That said, the trip hasn't been completely honourable. Even with great motives and a beautiful location, holiday's can go sour.
Especially if there's a grumpy dad like me involved. I'd like to share the ways I ruined our heroic holiday. Three learnings that might help vacationers who are bankrupting themselves for the good of the nation.
You Can't Enforce Appreciation
Nothing annoys us dads more than our beloved kids not appreciating what we have provided for them. Say for example you always wanted to go skiing as a child but your parents couldn't afford it.
So you grow up vowing to give your kids the things you didn't have. You bust a gut to provide these experiences for your children.
Then what do they do? They don't enjoy themselves enough. They should be loudly appreciating the opportunities you have given them every other second.
You have every right as a dad to ruin the holiday for everyone if this doesn't happen. I like to start the conversation by aggressively asking "What's wrong with everyone today?" then move on to "we are up a mountain skiing is that not entertaining enough for you?"
Then finally "you spoilt little brats don't know how good you have it. I would have done anything to have the opportunities you have."
I delivered all these lines up Coronet Peak only to find the reason my son wasn't smiling and thanking me was because his snowboard boots were cutting his feet open.
When we got them off there was blood everywhere. He wasn't being ungrateful at all. He was in horrific pain. He didn't want to say anything because he didn't want to ruin the day for his dad.
Didn't want us all to leave the mountain for him. Bless. The holiday learning here is clear. Often your kids aren't being ungrateful brats. If someone isn't grinning from ear to ear maybe they're a spoilt brat, maybe they are bleeding to death from the foot, either way, you can't enforce appreciation.
Kids hate scenery
Scenery is really boring until you hit your 30s. No one knows why. It's like Dire Straits. They suck for years then one day you wake up liking them. Kids don't care about rivers, lakes and mountains.
You can't berate your children into giving a crap about landscapes. Here's an example from my family last week.
"How beautiful is that field boys?" "What dad?" "'Don't worry you missed it, I don't know why I bother taking you kids to these amazing places if you won't even look out the window."
"Sorry Dad can, you give us more warning next time?" "No!" Aggressively enforced scenery appreciation ruins holidays.
A holiday isn't a rolling education facility
Kids aren't in the mood to learn on a school holiday. It's their downtime from education.
That's why punishing them with the audiobook A Short History of Nearly Everything by Bill Bryson read by Bryson himself is a bad idea.
No one under 20 can handle that man's smug delivery. A 10-year-old doesn't need to know that much detail about ye olde scientists. It's a great book, I've read it several times.
But kids hate it. Rightfully so. It's really boring. If you are trying to entertain kids audibly on a road trip go anti-educational every-time. Harry Potter, Diary of Wimpy Kid, Scythe.

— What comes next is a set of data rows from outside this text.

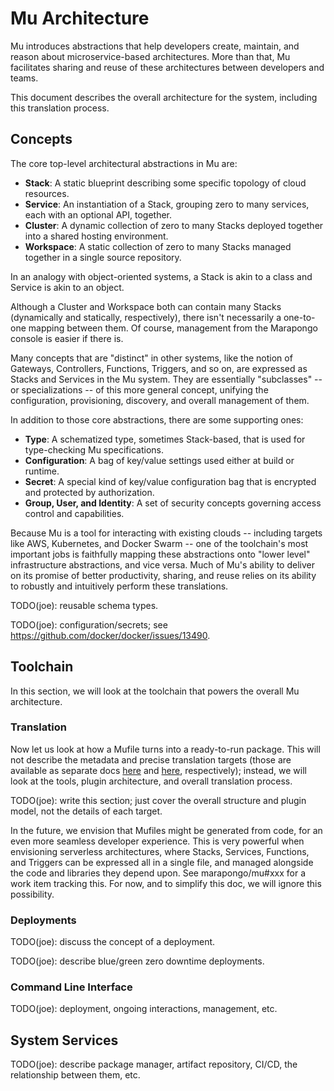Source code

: # Mu Architecture

Mu introduces abstractions that help developers create, maintain, and reason about microservice-based architectures.
More than that, Mu facilitates sharing and reuse of these architectures between developers and teams.

This document describes the overall architecture for the system, including this translation process.

## Concepts

The core top-level architectural abstractions in Mu are:

* **Stack**: A static blueprint describing some specific topology of cloud resources.
* **Service**: An instantiation of a Stack, grouping zero to many services, each with an optional API, together.
* **Cluster**: A dynamic collection of zero to many Stacks deployed together into a shared hosting environment.
* **Workspace**: A static collection of zero to many Stacks managed together in a single source repository.

In an analogy with object-oriented systems, a Stack is akin to a class and Service is akin to an object.

Although a Cluster and Workspace both can contain many Stacks (dynamically and statically, respectively), there isn't
necessarily a one-to-one mapping between them.  Of course, management from the Marapongo console is easier if there is.

Many concepts that are "distinct" in other systems, like the notion of Gateways, Controllers, Functions, Triggers, and
so on, are expressed as Stacks and Services in the Mu system.  They are essentially "subclasses" -- or specializations
-- of this more general concept, unifying the configuration, provisioning, discovery, and overall management of them.

In addition to those core abstractions, there are some supporting ones:

* **Type**: A schematized type, sometimes Stack-based, that is used for type-checking Mu specifications.
* **Configuration**: A bag of key/value settings used either at build or runtime.
* **Secret**: A special kind of key/value configuration bag that is encrypted and protected by authorization.
* **Group, User, and Identity**: A set of security concepts governing access control and capabilities.

Because Mu is a tool for interacting with existing clouds -- including targets like AWS, Kubernetes, and Docker Swarm --
one of the toolchain's most important jobs is faithfully mapping these abstractions onto "lower level" infrastructure
abstractions, and vice versa.  Much of Mu's ability to deliver on its promise of better productivity, sharing, and reuse
relies on its ability to robustly and intuitively perform these translations.

TODO(joe): reusable schema types.

TODO(joe): configuration/secrets; see https://github.com/docker/docker/issues/13490.

## Toolchain

In this section, we will look at the toolchain that powers the overall Mu architecture.

### Translation

Now let us look at how a Mufile turns into a ready-to-run package.  This will not describe the metadata and precise
translation targets (those are available as separate docs [here](metadata.md) and [here](targets.md), respectively);
instead, we will look at the tools, plugin architecture, and overall translation process.

TODO(joe): write this section; just cover the overall structure and plugin model, not the details of each target.

In the future, we envision that Mufiles might be generated from code, for an even more seamless developer experience.
This is very powerful when envisioning serverless architectures, where Stacks, Services, Functions, and Triggers can be
expressed all in a single file, and managed alongside the code and libraries they depend upon.  See marapongo/mu#xxx
for a work item tracking this.  For now, and to simplify this doc, we will ignore this possibility.

### Deployments

TODO(joe): discuss the concept of a deployment.

TODO(joe): describe blue/green zero downtime deployments.

### Command Line Interface

TODO(joe): deployment, ongoing interactions, management, etc.

## System Services

TODO(joe): describe package manager, artifact repository, CI/CD, the relationship between them, etc.

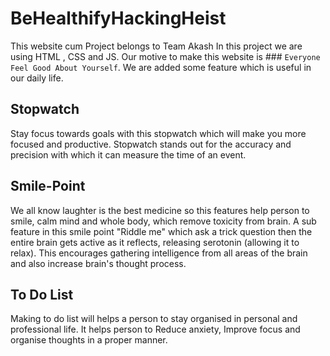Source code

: # BeHealthifyHackingHeist

This website cum Project belongs to Team Akash
In this project we are using HTML , CSS and JS. Our motive to make this website is ### `Everyone Feel Good About Yourself`.
We are added some feature which is useful in our daily life.

## Stopwatch

Stay focus towards goals with this stopwatch which will make you more focused and productive. Stopwatch stands out for the accuracy and precision with which it can measure the time of an event.

## Smile-Point

We all know laughter is the best medicine so this features help person to smile, calm mind and whole body, which remove toxicity from brain. A sub feature in this smile point "Riddle me" which ask a trick question then the entire brain gets active as it reflects, releasing serotonin (allowing it to relax). This encourages gathering intelligence from all areas of the brain and also increase brain's thought process.

## To Do List

Making to do list will helps a person to stay organised in personal and professional life. It helps person to Reduce anxiety, Improve focus and organise thoughts in a proper manner.

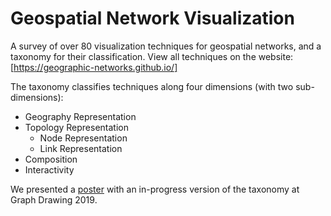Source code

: # Geospatial Network Visualization

A survey of over 80 visualization techniques for geospatial networks, and a taxonomy for their classification. View all techniques on the website: [https://geographic-networks.github.io/]

The taxonomy classifies techniques along four dimensions (with two sub-dimensions):
* Geography Representation
* Topology Representation
  * Node Representation
  * Link Representation
* Composition
* Interactivity

We presented a [poster](https://geographic-networks.github.io/poster.pdf) with an in-progress version of the taxonomy at Graph Drawing 2019.
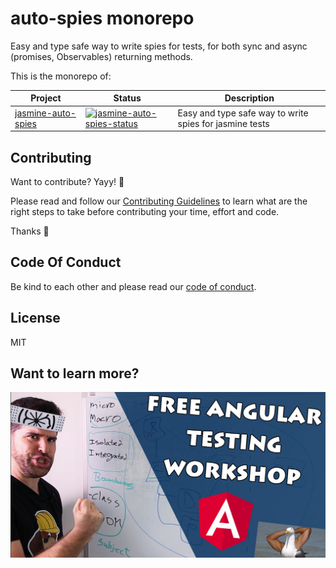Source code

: # auto-spies monorepo

Easy and type safe way to write spies for tests, for both sync and async (promises, Observables) returning methods.

This is the monorepo of:

| Project              | Status                                                     | Description                                             |
| -------------------- | ---------------------------------------------------------- | ------------------------------------------------------- |
| [jasmine-auto-spies] | [![jasmine-auto-spies-status]][jasmine-auto-spies-package] | Easy and type safe way to write spies for jasmine tests |

[jasmine-auto-spies]: https://github.com/hirezio/auto-spies/tree/master/packages/jasmine-auto-spies
[jasmine-auto-spies-status]: https://img.shields.io/npm/v/jasmine-auto-spies.svg
[jasmine-auto-spies-package]: https://npmjs.com/package/jasmine-auto-spies

## Contributing

Want to contribute? Yayy! 🎉

Please read and follow our [Contributing Guidelines](CONTRIBUTING.md) to learn what are the right steps to take before contributing your time, effort and code.

Thanks 🙏

## Code Of Conduct

Be kind to each other and please read our [code of conduct](CODE_OF_CONDUCT.md).

## License

MIT

## Want to learn more?

<div align="center">
  <a href="http://testangular.com/?utm_source=github&utm_medium=link&utm_campaign=auto+spies">
    <img src="for-readme/test-angular.jpg"
      alt="TestAngular.com - Free Angular Testing Workshop - The Roadmap to Angular Testing Mastery"
      width="600"
    />
  </a>
</div>
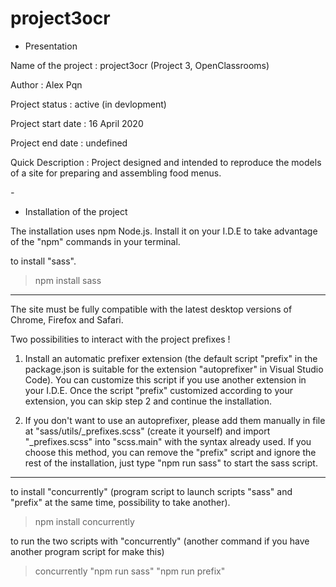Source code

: # project3ocr

* Presentation

Name of the project : project3ocr (Project 3, OpenClassrooms)

Author : Alex Pqn

Project status : active (in devlopment)

Project start date : 16 April 2020

Project end date : undefined

Quick Description : Project designed and intended to reproduce the models of a site for preparing and assembling food menus.

*-*

* Installation of the project

The installation uses npm Node.js. Install it on your I.D.E to take advantage of the "npm" commands in your terminal.

to install "sass".
> npm install sass

- - -
The site must be fully compatible with the latest desktop versions of Chrome, Firefox and Safari.

Two possibilities to interact with the project prefixes !

1. Install an automatic prefixer extension (the default script "prefix" in the package.json is suitable for the extension "autoprefixer" in Visual Studio Code).
You can customize this script if you use another extension in your I.D.E.
Once the script "prefix" customized according to your extension, you can skip step 2 and continue the installation.

2. If you don't want to use an autoprefixer, please add them manually in file at "sass/utils/_prefixes.scss" (create it yourself) and import "_prefixes.scss" into "scss.main" with the syntax already used.
If you choose this method, you can remove the "prefix" script and ignore the rest of the installation, just type "npm run sass" to start the sass script.
- - -

to install "concurrently" (program script to launch scripts "sass" and "prefix" at the same time, possibility to take another).
> npm install concurrently

to run the two scripts with "concurrently" (another command if you have another program script for make this)
> concurrently "npm run sass" "npm run prefix"
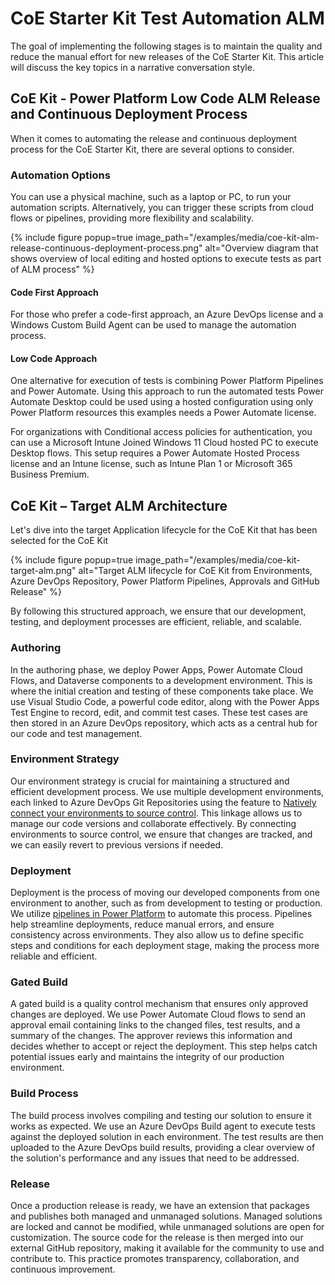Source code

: # CoE Starter Kit Test Automation ALM

The goal of implementing the following stages is to maintain the quality and reduce the manual effort for new releases of the CoE Starter Kit. This article will discuss the key topics in a narrative conversation style.

## CoE Kit - Power Platform Low Code ALM Release and Continuous Deployment Process

When it comes to automating the release and continuous deployment process for the CoE Starter Kit, there are several options to consider. 

### Automation Options

You can use a physical machine, such as a laptop or PC, to run your automation scripts. Alternatively, you can trigger these scripts from cloud flows or pipelines, providing more flexibility and scalability.

{% include figure popup=true image_path="/examples/media/coe-kit-alm-release-continuous-deployment-process.png" alt="Overview diagram that shows overview of local editing and hosted options to execute tests as part of ALM process" %}

#### Code First Approach

For those who prefer a code-first approach, an Azure DevOps license and a Windows Custom Build Agent can be used to manage the automation process.

#### Low Code Approach

One alternative for execution of tests is combining Power Platform Pipelines and Power Automate. Using this approach to run the automated tests Power Automate Desktop could be used using a hosted configuration using only Power Platform resources this examples needs a Power Automate license. 

For organizations with Conditional access policies for authentication, you can use a Microsoft Intune Joined Windows 11 Cloud hosted PC to execute Desktop flows. This setup requires a Power Automate Hosted Process license and an Intune license, such as Intune Plan 1 or Microsoft 365 Business Premium.

## CoE Kit – Target ALM Architecture

Let's dive into the target Application lifecycle for the CoE Kit that has been selected for the CoE Kit

{% include figure popup=true image_path="/examples/media/coe-kit-target-alm.png" alt="Target ALM lifecycle for CoE Kit from Environments, Azure DevOps Repository, Power Platform Pipelines, Approvals and GitHub Release" %}

By following this structured approach, we ensure that our development, testing, and deployment processes are efficient, reliable, and scalable.

### Authoring
In the authoring phase, we deploy Power Apps, Power Automate Cloud Flows, and Dataverse components to a development environment. This is where the initial creation and testing of these components take place. We use Visual Studio Code, a powerful code editor, along with the Power Apps Test Engine to record, edit, and commit test cases. These test cases are then stored in an Azure DevOps repository, which acts as a central hub for our code and test management.

### Environment Strategy
Our environment strategy is crucial for maintaining a structured and efficient development process. We use multiple development environments, each linked to Azure DevOps Git Repositories using the feature to [Natively connect your environments to source control](https://learn.microsoft.com/power-platform/release-plan/2024wave2/power-apps/connect-environment-source-control). This linkage allows us to manage our code versions and collaborate effectively. By connecting environments to source control, we ensure that changes are tracked, and we can easily revert to previous versions if needed.

### Deployment
Deployment is the process of moving our developed components from one environment to another, such as from development to testing or production. We utilize [pipelines in Power Platform](https://learn.microsoft.com/power-platform/alm/pipelines) to automate this process. Pipelines help streamline deployments, reduce manual errors, and ensure consistency across environments. They also allow us to define specific steps and conditions for each deployment stage, making the process more reliable and efficient.

### Gated Build
A gated build is a quality control mechanism that ensures only approved changes are deployed. We use Power Automate Cloud flows to send an approval email containing links to the changed files, test results, and a summary of the changes. The approver reviews this information and decides whether to accept or reject the deployment. This step helps catch potential issues early and maintains the integrity of our production environment.

### Build Process
The build process involves compiling and testing our solution to ensure it works as expected. We use an Azure DevOps Build agent to execute tests against the deployed solution in each environment. The test results are then uploaded to the Azure DevOps build results, providing a clear overview of the solution's performance and any issues that need to be addressed.

### Release
Once a production release is ready, we have an extension that packages and publishes both managed and unmanaged solutions. Managed solutions are locked and cannot be modified, while unmanaged solutions are open for customization. The source code for the release is then merged into our external GitHub repository, making it available for the community to use and contribute to. This practice promotes transparency, collaboration, and continuous improvement.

Holidays are no time for intellectuals like Bill Bryson, Brian Cox or Neil Degrasse Tyson.
Holidaying in this beautiful country of ours in 2020 is not only a treat but a heroic act.
Risking missing mortgage payments to buy local is the right thing to do. You are helping Aotearoa get back up on her feet.
But it can all go south if there's a grumpy dad involved. Don't make the mistakes I've made. Don't expect appreciation, don't expect your kids to look at anything you find interesting and don't attempt any kind of education.
Follow these three simple rules and enjoy a trouble-free economy saving holiday.